What you will do -
The records are to be reproduced verbatim.

Stored data -
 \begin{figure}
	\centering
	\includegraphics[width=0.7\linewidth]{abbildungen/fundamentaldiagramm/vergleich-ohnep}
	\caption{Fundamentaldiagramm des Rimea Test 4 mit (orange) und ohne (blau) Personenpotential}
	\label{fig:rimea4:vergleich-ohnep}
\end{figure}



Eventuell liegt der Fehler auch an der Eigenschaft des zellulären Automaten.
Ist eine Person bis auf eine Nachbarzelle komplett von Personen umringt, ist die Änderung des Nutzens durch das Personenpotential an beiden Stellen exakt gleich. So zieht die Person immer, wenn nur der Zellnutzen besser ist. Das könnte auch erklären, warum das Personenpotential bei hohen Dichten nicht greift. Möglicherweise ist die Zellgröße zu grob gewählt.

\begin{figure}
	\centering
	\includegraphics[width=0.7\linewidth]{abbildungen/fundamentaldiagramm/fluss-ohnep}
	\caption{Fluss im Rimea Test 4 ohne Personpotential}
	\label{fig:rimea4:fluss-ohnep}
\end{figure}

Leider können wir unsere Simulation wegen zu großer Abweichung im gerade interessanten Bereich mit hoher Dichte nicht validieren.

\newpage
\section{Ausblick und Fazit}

Expected answer -
 \begin{figure}
	\centering
	\includegraphics[width=0.7\linewidth]{abbildungen/fundamentaldiagramm/vergleich-ohnep}
	\caption{Fundamentaldiagramm des Rimea Test 4 mit (orange) und ohne (blau) Personenpotential}
	\label{fig:rimea4:vergleich-ohnep}
\end{figure}



Eventuell liegt der Fehler auch an der Eigenschaft des zellulären Automaten.
Ist eine Person bis auf eine Nachbarzelle komplett von Personen umringt, ist die Änderung des Nutzens durch das Personenpotential an beiden Stellen exakt gleich. So zieht die Person immer, wenn nur der Zellnutzen besser ist. Das könnte auch erklären, warum das Personenpotential bei hohen Dichten nicht greift. Möglicherweise ist die Zellgröße zu grob gewählt.

\begin{figure}
	\centering
	\includegraphics[width=0.7\linewidth]{abbildungen/fundamentaldiagramm/fluss-ohnep}
	\caption{Fluss im Rimea Test 4 ohne Personpotential}
	\label{fig:rimea4:fluss-ohnep}
\end{figure}

Leider können wir unsere Simulation wegen zu großer Abweichung im gerade interessanten Bereich mit hoher Dichte nicht validieren.

\newpage
\section{Ausblick und Fazit}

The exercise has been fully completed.